=== Section Start ===

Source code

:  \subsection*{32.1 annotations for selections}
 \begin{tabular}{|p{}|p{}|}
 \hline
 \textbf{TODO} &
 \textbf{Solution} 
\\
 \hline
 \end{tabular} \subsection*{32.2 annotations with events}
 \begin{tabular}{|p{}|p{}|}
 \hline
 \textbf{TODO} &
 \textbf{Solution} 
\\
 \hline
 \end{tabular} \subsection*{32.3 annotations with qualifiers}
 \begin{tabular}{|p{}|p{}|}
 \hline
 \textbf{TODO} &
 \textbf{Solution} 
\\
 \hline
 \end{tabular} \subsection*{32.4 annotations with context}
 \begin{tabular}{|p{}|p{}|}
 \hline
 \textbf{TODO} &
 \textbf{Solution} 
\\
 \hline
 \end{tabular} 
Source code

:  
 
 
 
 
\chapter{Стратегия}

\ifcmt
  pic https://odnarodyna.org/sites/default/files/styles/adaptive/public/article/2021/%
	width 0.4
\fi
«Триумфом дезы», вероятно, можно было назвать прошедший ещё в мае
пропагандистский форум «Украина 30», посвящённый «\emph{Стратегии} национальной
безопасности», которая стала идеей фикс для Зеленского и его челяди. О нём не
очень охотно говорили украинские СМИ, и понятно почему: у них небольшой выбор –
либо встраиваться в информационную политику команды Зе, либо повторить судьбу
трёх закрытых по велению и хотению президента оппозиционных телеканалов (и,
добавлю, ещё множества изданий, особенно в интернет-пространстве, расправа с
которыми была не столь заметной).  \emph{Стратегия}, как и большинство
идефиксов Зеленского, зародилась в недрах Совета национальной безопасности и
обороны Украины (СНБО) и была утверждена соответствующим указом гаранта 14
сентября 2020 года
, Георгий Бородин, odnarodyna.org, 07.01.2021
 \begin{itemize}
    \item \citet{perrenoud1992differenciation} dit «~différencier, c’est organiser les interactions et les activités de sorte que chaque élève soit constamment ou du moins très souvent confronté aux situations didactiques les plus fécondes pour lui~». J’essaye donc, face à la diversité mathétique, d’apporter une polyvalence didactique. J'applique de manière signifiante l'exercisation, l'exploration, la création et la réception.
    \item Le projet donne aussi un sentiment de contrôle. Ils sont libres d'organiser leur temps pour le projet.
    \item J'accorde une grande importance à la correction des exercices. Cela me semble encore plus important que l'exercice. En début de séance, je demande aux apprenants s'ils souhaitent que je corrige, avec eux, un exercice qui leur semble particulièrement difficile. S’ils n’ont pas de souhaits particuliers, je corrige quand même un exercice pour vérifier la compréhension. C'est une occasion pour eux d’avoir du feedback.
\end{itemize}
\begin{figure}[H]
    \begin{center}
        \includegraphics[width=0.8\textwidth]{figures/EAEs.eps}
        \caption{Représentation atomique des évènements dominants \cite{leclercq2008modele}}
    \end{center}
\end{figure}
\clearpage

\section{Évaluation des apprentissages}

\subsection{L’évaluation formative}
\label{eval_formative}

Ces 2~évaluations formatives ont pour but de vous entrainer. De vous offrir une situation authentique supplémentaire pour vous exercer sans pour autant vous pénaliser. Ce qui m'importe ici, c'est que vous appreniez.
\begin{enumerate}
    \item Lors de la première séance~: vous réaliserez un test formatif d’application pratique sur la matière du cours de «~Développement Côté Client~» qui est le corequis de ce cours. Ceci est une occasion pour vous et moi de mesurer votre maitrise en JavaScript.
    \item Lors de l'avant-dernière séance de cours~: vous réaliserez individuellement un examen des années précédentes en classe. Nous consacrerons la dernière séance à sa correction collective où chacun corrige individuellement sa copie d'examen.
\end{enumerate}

=== Section End ===
=== Section Start ===

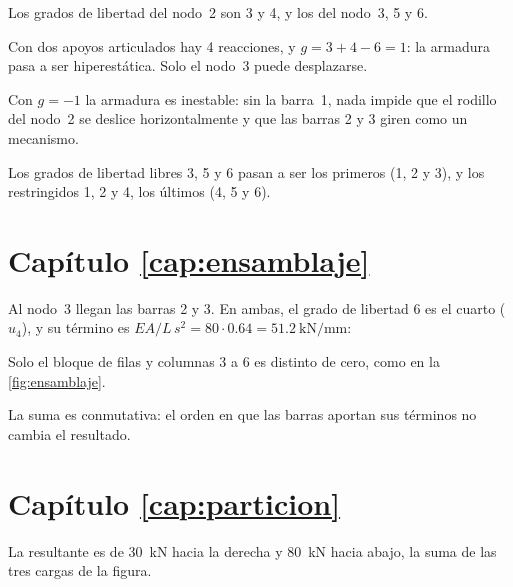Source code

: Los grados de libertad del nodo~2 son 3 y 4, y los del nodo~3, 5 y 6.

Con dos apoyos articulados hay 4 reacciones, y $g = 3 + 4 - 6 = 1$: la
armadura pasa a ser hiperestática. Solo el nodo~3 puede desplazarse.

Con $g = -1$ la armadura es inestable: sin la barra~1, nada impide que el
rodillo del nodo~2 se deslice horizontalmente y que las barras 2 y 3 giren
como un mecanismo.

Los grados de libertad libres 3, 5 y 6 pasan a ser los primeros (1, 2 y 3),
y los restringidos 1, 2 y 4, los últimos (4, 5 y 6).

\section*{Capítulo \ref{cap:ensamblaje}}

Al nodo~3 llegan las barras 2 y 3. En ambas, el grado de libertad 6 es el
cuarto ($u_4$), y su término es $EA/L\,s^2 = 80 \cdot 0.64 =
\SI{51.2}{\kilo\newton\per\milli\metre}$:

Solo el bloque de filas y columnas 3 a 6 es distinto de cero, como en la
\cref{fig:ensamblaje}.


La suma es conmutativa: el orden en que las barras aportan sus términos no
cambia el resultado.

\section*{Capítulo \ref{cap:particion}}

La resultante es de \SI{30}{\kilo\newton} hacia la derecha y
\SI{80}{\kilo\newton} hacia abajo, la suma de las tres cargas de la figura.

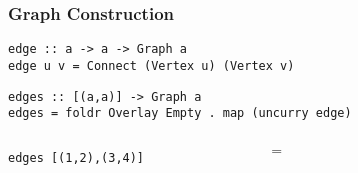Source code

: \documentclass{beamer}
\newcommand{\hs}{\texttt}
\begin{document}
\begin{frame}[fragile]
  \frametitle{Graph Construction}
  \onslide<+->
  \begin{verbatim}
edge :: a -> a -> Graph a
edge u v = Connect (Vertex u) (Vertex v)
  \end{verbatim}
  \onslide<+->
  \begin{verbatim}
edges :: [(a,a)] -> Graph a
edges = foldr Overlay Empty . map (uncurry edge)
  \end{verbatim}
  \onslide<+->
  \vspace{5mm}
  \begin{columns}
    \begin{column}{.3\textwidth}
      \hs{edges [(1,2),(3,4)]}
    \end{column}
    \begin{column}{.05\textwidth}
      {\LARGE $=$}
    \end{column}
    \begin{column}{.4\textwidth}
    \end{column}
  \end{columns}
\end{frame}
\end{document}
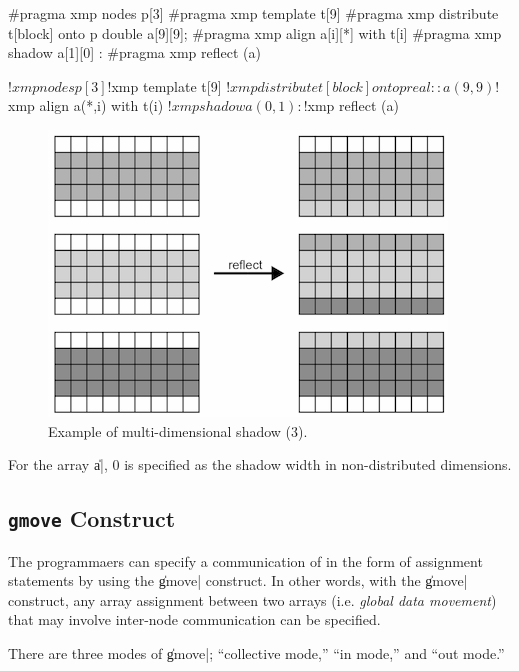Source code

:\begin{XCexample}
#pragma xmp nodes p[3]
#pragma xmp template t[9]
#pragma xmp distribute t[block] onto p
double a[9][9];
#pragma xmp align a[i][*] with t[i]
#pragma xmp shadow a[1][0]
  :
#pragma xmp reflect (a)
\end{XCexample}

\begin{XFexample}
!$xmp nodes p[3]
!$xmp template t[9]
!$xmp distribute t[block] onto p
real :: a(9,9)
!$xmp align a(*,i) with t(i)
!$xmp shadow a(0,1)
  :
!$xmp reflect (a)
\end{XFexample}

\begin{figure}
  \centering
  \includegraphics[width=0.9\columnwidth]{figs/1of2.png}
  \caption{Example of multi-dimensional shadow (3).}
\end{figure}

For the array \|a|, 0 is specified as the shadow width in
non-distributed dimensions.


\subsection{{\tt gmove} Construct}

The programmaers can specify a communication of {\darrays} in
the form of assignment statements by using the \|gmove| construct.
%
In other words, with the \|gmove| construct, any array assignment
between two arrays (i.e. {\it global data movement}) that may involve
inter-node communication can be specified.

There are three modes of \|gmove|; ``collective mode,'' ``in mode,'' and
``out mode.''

=== Section End ===

WORK ORDER
Which lines of the listing include the string "ensamblaje"? Pull them out.

SOLUTION TO THIS EXERCISE
\section*{Capítulo \ref{cap:ensamblaje}}
\cref{fig:ensamblaje}.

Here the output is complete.